Ao final do processo observamos que a imagem da sapateira que mais ecoou nos tribunais fora a da trabalhadora indiciplinada. Em 3 de Agosto de 1959 a Junta de Conciliação e Julgamento de Novo Hamburgo julga a reclamação procedente em parte: as sanções aplicadas pelo empregador foram justas, porém, se reconhece como justo o fato de se alimentar para o aleitamento, mas deveria ter feito de outra forma, entregue o atestado ao empregador e não “procurando se alimentar, de maneira acintosa, provocando atritos com o patrão”. Embora o Judiciário Trabalhista reconhecesse e acolhesse a “mãe extremosa”, esta não neutralizava a Therezia indisciplinada. A partir da década de 1930 a figura do “trabalhador indisciplinado” passa a funcionar como o oposto da base para o progresso da nação, o modelo de sujeito padrão que todos deveriam seguir: o bom trabalhador. O texto através de uma pesquisa documental e entrevista com as partes envolvidas traça discussões acerca das relações gênero na fábrica e como o poder disciplinar dialoga com as duas imagens da trabalhadora aqui apresentadas.


O texto ainda que pequeno consegue caracterizar questões relevantes do Direito do Trabalho. Através da análise documental o autor ilustra as dinâmicas e tensões da fábrica e do processo judicial. Me chama atenção como o autor problematiza questões que poderiam cair em consenso médio, como a hierarquia entre a operária e sua superior em um momento fora vestido de cumplicidade de gênero a contramestre sentiu pena e disse que não suspenderia mais a empregada, porque um dia poderia estar grávida. A ambiguidade que permeia o texto é fascinante. Não seria a proibição questionada justificável em razão da natureza do trabalho e da própria segurança dos trabalhadores? não teria o patrão se esforçado para atender a situação da empregada? Ou por outra perspectiva, não se buscou excluir Therezia do trabalho porque não se encaixava na imagem da empregada exemplar? O poder disciplinar aqui não é usado em razão da maternidade afetar a dinâmica de produção da fábrica?

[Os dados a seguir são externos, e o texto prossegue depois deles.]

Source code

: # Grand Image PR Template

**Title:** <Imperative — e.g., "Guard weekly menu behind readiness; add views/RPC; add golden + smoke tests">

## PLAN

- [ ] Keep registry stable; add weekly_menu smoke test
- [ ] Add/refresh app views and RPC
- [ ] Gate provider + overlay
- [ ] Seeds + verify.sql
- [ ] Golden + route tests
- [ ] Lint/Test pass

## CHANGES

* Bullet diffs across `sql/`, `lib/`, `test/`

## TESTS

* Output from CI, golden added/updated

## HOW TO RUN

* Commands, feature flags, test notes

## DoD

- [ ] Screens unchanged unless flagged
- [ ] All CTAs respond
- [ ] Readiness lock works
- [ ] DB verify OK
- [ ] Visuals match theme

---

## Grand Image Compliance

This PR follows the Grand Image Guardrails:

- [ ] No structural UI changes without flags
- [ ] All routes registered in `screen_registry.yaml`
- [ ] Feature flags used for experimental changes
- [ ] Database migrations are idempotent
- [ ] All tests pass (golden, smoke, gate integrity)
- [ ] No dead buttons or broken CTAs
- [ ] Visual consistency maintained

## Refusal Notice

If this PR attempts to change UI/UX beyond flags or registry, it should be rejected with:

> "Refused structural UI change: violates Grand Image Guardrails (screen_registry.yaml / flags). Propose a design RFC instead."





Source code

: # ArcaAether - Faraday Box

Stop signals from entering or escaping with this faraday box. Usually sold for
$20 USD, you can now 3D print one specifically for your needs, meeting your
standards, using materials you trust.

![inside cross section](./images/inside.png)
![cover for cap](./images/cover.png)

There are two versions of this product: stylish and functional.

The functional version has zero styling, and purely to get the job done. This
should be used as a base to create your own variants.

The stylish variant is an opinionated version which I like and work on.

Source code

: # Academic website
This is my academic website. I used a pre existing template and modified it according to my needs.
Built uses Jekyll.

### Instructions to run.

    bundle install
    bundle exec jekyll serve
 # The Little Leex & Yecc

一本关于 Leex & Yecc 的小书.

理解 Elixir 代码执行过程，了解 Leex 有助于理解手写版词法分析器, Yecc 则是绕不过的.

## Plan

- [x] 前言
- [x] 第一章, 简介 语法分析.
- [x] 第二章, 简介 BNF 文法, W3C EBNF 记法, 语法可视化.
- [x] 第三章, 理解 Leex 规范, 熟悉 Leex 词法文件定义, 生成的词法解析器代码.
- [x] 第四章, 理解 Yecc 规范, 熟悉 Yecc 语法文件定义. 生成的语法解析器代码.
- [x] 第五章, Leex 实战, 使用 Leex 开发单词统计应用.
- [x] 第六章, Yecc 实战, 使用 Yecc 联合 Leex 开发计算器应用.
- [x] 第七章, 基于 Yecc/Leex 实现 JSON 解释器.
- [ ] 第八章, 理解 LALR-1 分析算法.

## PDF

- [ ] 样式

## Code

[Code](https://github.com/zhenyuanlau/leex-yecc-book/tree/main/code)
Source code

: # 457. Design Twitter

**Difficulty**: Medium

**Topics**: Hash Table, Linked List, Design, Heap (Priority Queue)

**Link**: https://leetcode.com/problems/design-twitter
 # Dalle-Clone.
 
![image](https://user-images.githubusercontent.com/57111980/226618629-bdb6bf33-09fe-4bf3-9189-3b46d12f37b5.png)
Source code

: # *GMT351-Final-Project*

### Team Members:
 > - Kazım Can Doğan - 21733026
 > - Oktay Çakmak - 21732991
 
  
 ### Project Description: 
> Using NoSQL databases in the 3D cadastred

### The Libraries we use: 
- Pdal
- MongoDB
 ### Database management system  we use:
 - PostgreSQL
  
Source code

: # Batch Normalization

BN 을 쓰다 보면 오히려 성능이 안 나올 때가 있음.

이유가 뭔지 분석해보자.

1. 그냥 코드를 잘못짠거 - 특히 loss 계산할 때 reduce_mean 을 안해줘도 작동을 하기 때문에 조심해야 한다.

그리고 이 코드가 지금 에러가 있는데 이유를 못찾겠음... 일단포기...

A genialidade no texto é de demonstrar a subjetividade do processo, da verdade. O processo trabalhista aqui se mostra como uma disputa narrativas, os personagens são ambíguos, as dominações são justa ou cruéis. O destaque do texto é cuidado que o autor teve em buscar as partes da reclamação décadas depois e ver como estas lembram o ocorrido. Textos como este nos fazem sentir que ficar na dogmática às vezes não basta, é preciso escutar as pessoas, se ater aos momentos históricos e entender que o conhecimento é um campo de disputa.


Referência:

SCHMIDT, B. B. A sapateira insubordinada e a mãe extremosa. In: GOMES, A. C et al. (Orgs). A Justiça do Trabalho e sua história: - Os direitos dos trabalhadores no Brasil. 1. ed. São Paulo: Ed. Unicamp, 2013. Cap, 4, p. 157- 199.